Precautions Regarding Craniosacral Therapy
Overall there has been mixed findings regarding the effectiveness of craniosacral therapy, which means each person must make their own decision about whether it’s worth trying. For example, a 1999 review published in Complementary Therapies in Medicine “found insufficient evidence to support craniosacral therapy, and in 2006 a report published in Chiropractic & Manual Therapies stated similar findings, that “this treatment regime lacks a biologically plausible mechanism and shows no diagnostic reliability.” (17, 18)
CST is considered to be safe for the vast majority of people, but in order to reduce the risk for further aggravating symptoms, it’s not recommended that CST be performed on people with any of the following conditions in which an increase in intracranial pressure would cause instability: acute aneurysm, cerebral hemorrhage, recent spinal cord injury or severe bleeding disorders.
Final Thoughts on Craniosacral Therapy
- Craniosacral therapy (or CST) is a non-invasive, manual therapy performed on the head, skull and sacrum.

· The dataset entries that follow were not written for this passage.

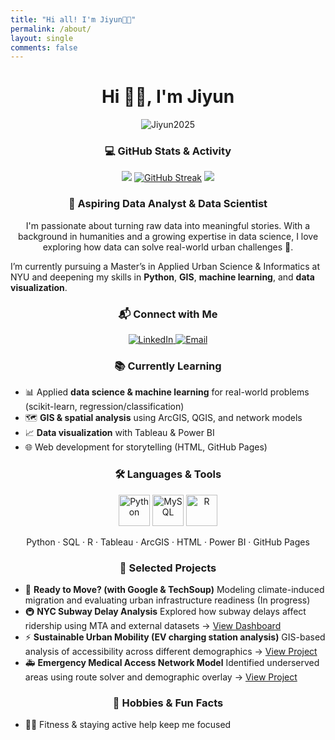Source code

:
 ```yaml
---
title: "Hi all! I'm Jiyun👋🏻"
permalink: /about/
layout: single
comments: false
---
```



<h1 align="center">Hi 👋🏻, I'm Jiyun</h1>
<p align="center">

<p align="center">
  <img src="https://komarev.com/ghpvc/?username=Jiyun2025&label=Profile%20views&color=0e75b6&style=flat" alt="Jiyun2025" />
</p>

<h3 align="center">💻 GitHub Stats & Activity</h3>

<p align="center">
  <img src="https://github-readme-stats.vercel.app/api?username=Jiyun2025&show_icons=true&theme=tokyonight" />
  <a href="https://git.io/streak-stats"><img src="https://github-readme-streak-stats-pi-orpin.vercel.app?user=Jiyun2025&theme=dark-minimalist&border_radius=4.6&date_format=M%20j%5B%2C%20Y%5D&exclude_days=Sun%2CSat" alt="GitHub Streak" /></a>
  <img src="https://github-readme-stats.vercel.app/api/top-langs/?username=Jiyun2025&layout=compact&theme=tokyonight" />
</p>

<h3 align="center">💼 Aspiring Data Analyst & Data Scientist</h3>

<p align="center">
  I'm passionate about turning raw data into meaningful stories.  
  With a background in humanities and a growing expertise in data science, I love exploring how data can solve real-world urban challenges 🌆.  
  
  I’m currently pursuing a Master’s in Applied Urban Science & Informatics at NYU and deepening my skills in <strong>Python</strong>, 
  <strong>GIS</strong>, <strong>machine learning</strong>, and <strong>data visualization</strong>.
</p>

<h3 align="center">📬 Connect with Me</h3>

<p align="center">
  <a href="https://linkedin.com/in/jiyun-c-b69968253/" target="_blank" rel="noreferrer">
    <img src="https://img.shields.io/badge/LinkedIn-0077B5?style=flat&logo=linkedin&logoColor=white" alt="LinkedIn"/>
  </a>
  <a href="mailto:jc12818@nyu.edu" target="_blank" rel="noreferrer">
    <img src="https://img.shields.io/badge/Gmail-D14836?style=flat&logo=gmail&logoColor=white" alt="Email"/>
  </a>
</p>

<h3 align="center">📚 Currently Learning</h3>

<ul>
  <li>📊 Applied <strong>data science & machine learning</strong> for real-world problems (scikit-learn, regression/classification)</li>
  <li>🗺️ <strong>GIS & spatial analysis</strong> using ArcGIS, QGIS, and network models</li>
  <li>📈 <strong>Data visualization</strong> with Tableau & Power BI</li>
  <li>🌐 Web development for storytelling (HTML, GitHub Pages)</li>
</ul>

<h3 align="center">🛠️ Languages & Tools</h3>
<p align="center">
  <img src="https://cdn.jsdelivr.net/gh/devicons/devicon/icons/python/python-original.svg" width="50" alt="Python" />
  <img src="https://cdn.jsdelivr.net/gh/devicons/devicon/icons/mysql/mysql-original.svg" width="50" alt="MySQL" />
  <img src="https://cdn.jsdelivr.net/gh/devicons/devicon/icons/r/r-original.svg" width="50" alt="R" />
</p>
<p align="center">
  Python · SQL · R · Tableau · ArcGIS · HTML · Power BI · GitHub Pages
</p>

<h3 align="center">🧪 Selected Projects</h3>

<ul>
  <li>
    📍 <strong>Ready to Move? (with Google & TechSoup)</strong>  
    Modeling climate-induced migration and evaluating urban infrastructure readiness (In progress)
  </li>
  <li>
    🚇 <strong>NYC Subway Delay Analysis</strong>  
    Explored how subway delays affect ridership using MTA and external datasets →  
    <a href="https://public.tableau.com/app/profile/jiyun.cho2025/viz/Team3_FinalProject_17343789312860/MainDashboard">View Dashboard</a>
  </li>
  <li>
    ⚡ <strong>Sustainable Urban Mobility (EV charging station analysis)</strong>  
    GIS-based analysis of accessibility across different demographics →  
    <a href="https://arcg.is/1Tyrb00">View Project</a>
  </li>
  <li>
    🚑 <strong>Emergency Medical Access Network Model</strong>  
    Identified underserved areas using route solver and demographic overlay →  
    <a href="https://arcg.is/1K4G1j">View Project</a>
  </li>
</ul>

<h3 align="center">🎯 Hobbies & Fun Facts</h3>
<ul>
  <li>🏃‍♀️ Fitness & staying active help keep me focused</li>
</ul>

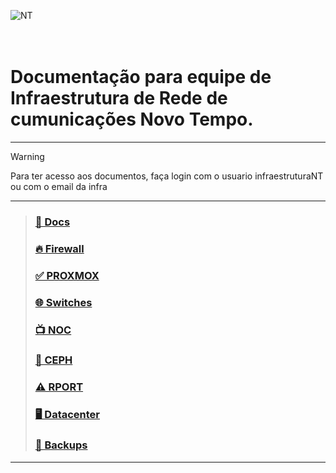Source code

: ![NT](https://www.novotempo.com/wp-content/uploads/2019/11/logo-novo-tempo-media-kit.png)	
<br><br>
# Documentação para equipe de Infraestrutura de Rede de cumunicações Novo Tempo.

---
> [!WARNING]
> Para ter acesso aos documentos, faça login com o usuario infraestruturaNT ou com o email da infra
---

> ### [📎 Docs](https://github.com/infraestruturaNT/docs)
> ### [🔥 Firewall](https://github.com/infraestruturaNT/firewall)
> ### [✅ PROXMOX](https://github.com/infraestruturaNT/proxmox)
> ### [🌐 Switches](https://github.com/infraestruturaNT/switches)
> ### [📺 NOC](https://github.com/infraestruturaNT/noc)
> ### [💽 CEPH](https://github.com/infraestruturaNT/ceph)
> ### [⚠️ RPORT](https://github.com/infraestruturaNT/rport)
> ### [🖥️ Datacenter](https://github.com/infraestruturaNT/datacenter)
> ### [💾 Backups](https://github.com/infraestruturaNT/backups)

---

<!---

https://docs.github.com/pt/get-started/writing-on-github/getting-started-with-writing-and-formatting-on-github/basic-writing-and-formatting-syntax
-----------------------------------------------------------------------------------------------
> [!NOTE]
> Useful information that users should know, even when skimming content.

> [!TIP]
> Helpful advice for doing things better or more easily.

> [!IMPORTANT]
> Key information users need to know to achieve their goal.

> [!WARNING]
> Urgent info that needs immediate user attention to avoid problems.

> [!CAUTION]
> Advises about risks or negative outcomes of certain actions.

--------------------------------------------------------------------------

<details>

<summary>Tips for collapsed sections</summary>

### You can add a header

You can add text within a collapsed section. 

You can add an image or a code block, too.

```ruby
   puts "Hello World"
```

</details>

------------------------------------------------------------------------

|||  
|------|-----|


--->










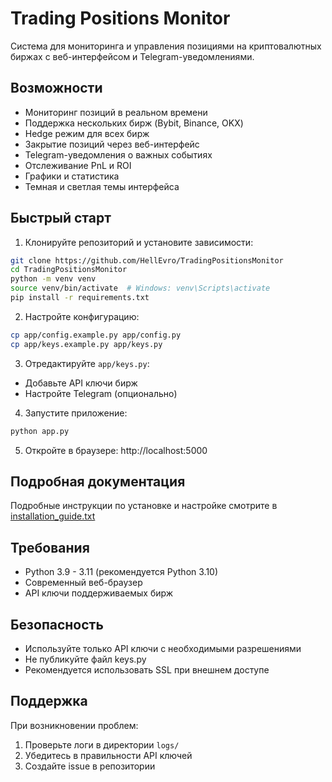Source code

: # Trading Positions Monitor

Система для мониторинга и управления позициями на криптовалютных биржах с веб-интерфейсом и Telegram-уведомлениями.

## Возможности

- Мониторинг позиций в реальном времени
- Поддержка нескольких бирж (Bybit, Binance, OKX)
- Hedge режим для всех бирж
- Закрытие позиций через веб-интерфейс
- Telegram-уведомления о важных событиях
- Отслеживание PnL и ROI
- Графики и статистика
- Темная и светлая темы интерфейса

## Быстрый старт

1. Клонируйте репозиторий и установите зависимости:
```bash
git clone https://github.com/HellEvro/TradingPositionsMonitor
cd TradingPositionsMonitor
python -m venv venv
source venv/bin/activate  # Windows: venv\Scripts\activate
pip install -r requirements.txt
```

2. Настройте конфигурацию:
```bash
cp app/config.example.py app/config.py
cp app/keys.example.py app/keys.py
```

3. Отредактируйте `app/keys.py`:
- Добавьте API ключи бирж
- Настройте Telegram (опционально)

4. Запустите приложение:
```bash
python app.py
```

5. Откройте в браузере: http://localhost:5000

## Подробная документация

Подробные инструкции по установке и настройке смотрите в [installation_guide.txt](installation_guide.txt)

## Требования

- Python 3.9 - 3.11 (рекомендуется Python 3.10)
- Современный веб-браузер
- API ключи поддерживаемых бирж

## Безопасность

- Используйте только API ключи с необходимыми разрешениями
- Не публикуйте файл keys.py
- Рекомендуется использовать SSL при внешнем доступе

## Поддержка

При возникновении проблем:
1. Проверьте логи в директории `logs/`
2. Убедитесь в правильности API ключей
3. Создайте issue в репозитории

CST is offered by trained chiropractors, osteopaths, physical therapists and massage therapists.
- Benefits of craniosacral therapy may include help treating: anxiety, depression, migraines and/or headaches, neck and back pain, stress and tension, motor-coordination impairments, infant and childhood disorders.
- There is still debate over whether CST is necessarily effective, or simply beneficial because it promotes relaxation, as well as how exactly it works.